WHAT YOU ARE ASKED TO DO -
Go through the entries below and pick out every line with "Experiment".

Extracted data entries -

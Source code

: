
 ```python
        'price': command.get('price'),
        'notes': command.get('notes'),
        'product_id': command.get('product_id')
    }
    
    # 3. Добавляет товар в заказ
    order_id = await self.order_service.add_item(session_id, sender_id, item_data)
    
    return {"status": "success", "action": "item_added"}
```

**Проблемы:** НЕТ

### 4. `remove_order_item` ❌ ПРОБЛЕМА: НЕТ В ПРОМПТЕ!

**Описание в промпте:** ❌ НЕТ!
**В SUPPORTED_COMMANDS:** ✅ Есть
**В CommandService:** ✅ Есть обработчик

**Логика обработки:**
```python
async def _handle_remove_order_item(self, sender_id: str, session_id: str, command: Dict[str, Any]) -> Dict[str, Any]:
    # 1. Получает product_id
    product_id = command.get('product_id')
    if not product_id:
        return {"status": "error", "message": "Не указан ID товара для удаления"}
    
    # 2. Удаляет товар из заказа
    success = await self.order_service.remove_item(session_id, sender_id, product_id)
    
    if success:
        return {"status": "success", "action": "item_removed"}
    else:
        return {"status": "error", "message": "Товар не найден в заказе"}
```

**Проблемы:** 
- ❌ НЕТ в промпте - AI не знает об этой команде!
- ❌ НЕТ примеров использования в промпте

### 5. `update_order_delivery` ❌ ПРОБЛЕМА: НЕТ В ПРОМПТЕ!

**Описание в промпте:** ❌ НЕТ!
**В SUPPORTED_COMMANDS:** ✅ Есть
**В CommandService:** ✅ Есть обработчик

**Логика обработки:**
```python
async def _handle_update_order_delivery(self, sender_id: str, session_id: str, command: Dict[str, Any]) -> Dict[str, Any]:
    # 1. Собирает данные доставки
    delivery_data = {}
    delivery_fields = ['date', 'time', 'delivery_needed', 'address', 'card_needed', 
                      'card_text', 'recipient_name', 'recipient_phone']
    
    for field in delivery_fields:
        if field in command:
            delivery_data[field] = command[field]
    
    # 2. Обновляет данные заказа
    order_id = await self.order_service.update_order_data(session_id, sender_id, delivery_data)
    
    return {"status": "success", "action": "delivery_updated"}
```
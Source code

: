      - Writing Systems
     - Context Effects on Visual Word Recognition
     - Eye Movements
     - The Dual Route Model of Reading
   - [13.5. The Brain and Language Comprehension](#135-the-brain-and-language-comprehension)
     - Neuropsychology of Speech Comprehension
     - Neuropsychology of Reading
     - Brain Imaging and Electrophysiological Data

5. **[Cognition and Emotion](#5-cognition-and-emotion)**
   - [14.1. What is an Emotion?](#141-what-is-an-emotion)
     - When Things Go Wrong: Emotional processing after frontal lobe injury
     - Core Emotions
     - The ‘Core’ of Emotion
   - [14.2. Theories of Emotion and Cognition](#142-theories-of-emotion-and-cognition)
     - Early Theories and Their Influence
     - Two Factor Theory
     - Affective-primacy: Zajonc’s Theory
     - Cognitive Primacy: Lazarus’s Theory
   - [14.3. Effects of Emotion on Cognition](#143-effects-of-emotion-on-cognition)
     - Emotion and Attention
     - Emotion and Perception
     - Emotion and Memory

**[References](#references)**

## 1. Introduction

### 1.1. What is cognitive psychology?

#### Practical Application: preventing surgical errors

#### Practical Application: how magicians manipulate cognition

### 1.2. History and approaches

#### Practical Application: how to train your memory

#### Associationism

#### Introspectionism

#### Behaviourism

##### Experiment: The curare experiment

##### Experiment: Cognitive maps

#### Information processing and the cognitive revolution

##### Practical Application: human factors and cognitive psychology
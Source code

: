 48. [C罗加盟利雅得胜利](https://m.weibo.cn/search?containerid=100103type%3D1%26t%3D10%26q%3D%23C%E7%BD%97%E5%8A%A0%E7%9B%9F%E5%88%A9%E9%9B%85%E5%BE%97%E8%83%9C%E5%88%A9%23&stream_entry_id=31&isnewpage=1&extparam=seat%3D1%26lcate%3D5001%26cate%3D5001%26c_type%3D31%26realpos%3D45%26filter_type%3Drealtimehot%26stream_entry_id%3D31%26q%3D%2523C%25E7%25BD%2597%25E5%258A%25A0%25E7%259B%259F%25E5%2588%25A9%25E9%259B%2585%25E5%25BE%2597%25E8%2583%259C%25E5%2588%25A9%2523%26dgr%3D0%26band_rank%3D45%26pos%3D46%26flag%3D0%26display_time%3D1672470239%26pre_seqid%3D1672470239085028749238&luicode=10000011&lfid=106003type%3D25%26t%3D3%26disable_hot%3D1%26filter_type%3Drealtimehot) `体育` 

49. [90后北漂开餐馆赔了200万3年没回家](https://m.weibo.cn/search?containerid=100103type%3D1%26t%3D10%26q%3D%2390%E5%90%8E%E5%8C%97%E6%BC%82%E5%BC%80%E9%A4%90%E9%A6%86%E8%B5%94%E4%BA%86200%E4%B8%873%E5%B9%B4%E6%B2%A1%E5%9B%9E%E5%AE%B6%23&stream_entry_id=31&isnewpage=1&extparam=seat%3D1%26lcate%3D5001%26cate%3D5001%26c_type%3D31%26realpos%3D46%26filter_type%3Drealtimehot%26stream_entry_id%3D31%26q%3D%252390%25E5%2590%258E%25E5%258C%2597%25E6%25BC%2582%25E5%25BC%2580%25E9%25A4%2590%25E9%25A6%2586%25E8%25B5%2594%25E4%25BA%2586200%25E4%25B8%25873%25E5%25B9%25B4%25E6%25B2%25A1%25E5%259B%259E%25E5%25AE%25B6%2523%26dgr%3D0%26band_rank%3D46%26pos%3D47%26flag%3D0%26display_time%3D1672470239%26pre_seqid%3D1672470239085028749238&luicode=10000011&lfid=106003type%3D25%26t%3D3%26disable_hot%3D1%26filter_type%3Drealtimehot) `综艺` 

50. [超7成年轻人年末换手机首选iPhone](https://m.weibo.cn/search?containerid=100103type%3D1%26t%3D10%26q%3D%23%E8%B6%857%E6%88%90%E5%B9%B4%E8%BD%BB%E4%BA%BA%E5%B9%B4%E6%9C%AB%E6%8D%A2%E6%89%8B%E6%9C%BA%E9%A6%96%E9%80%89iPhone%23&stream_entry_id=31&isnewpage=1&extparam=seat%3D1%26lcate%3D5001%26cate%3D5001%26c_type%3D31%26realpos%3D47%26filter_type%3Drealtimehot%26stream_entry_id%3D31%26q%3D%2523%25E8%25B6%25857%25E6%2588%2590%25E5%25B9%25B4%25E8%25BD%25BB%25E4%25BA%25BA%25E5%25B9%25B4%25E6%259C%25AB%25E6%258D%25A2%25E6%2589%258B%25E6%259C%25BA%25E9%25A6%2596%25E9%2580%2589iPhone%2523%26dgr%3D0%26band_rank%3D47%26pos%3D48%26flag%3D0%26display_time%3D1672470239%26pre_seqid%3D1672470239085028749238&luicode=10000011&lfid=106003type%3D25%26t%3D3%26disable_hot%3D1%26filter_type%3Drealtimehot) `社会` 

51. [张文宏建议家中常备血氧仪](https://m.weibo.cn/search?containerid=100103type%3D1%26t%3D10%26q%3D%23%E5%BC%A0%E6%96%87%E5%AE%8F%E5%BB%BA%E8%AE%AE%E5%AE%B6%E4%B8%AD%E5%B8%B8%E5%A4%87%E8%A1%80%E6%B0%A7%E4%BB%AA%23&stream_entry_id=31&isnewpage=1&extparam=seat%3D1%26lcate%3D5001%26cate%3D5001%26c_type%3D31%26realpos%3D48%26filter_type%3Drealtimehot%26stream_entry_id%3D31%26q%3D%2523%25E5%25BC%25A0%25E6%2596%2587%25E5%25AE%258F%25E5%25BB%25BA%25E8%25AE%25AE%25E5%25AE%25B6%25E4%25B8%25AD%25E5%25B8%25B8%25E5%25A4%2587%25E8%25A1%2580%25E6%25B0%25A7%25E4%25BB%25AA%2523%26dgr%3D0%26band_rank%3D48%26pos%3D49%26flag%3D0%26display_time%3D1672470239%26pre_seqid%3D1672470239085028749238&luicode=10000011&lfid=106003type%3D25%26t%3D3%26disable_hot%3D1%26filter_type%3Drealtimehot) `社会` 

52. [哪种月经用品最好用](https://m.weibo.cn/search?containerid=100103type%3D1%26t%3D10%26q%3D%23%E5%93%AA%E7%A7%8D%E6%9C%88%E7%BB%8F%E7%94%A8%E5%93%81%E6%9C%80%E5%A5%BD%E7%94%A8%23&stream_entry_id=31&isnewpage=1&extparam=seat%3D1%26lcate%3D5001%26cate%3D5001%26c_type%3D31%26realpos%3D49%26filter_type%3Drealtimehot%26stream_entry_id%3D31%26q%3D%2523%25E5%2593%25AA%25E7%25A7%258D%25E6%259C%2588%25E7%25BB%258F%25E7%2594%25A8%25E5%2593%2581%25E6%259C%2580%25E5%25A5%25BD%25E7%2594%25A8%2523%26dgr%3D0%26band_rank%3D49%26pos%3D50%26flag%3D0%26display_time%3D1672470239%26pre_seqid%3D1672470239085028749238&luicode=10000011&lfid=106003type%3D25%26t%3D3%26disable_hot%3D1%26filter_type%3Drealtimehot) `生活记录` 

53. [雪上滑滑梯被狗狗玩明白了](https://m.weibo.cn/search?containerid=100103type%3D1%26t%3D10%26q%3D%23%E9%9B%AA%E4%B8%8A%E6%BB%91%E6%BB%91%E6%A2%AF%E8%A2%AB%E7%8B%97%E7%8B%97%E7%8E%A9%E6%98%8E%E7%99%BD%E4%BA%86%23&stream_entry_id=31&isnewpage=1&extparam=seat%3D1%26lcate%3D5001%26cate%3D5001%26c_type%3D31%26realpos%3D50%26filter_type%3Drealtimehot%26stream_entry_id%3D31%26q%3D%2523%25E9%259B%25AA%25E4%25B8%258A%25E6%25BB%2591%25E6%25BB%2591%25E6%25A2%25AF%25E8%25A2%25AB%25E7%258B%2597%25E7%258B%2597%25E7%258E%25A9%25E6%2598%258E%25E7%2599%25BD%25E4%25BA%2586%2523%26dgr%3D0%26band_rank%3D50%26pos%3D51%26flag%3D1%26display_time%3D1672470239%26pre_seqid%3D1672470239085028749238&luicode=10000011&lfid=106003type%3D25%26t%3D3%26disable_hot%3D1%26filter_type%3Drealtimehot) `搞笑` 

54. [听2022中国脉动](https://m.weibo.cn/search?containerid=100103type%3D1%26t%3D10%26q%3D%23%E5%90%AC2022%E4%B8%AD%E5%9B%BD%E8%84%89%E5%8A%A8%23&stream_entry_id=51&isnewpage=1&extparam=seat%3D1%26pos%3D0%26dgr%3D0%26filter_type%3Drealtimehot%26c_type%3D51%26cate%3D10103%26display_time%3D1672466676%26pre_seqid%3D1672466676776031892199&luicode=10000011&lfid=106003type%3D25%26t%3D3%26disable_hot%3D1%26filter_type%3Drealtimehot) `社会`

TASK ANSWER -
##### Experiment: The curare experiment
##### Experiment: Cognitive maps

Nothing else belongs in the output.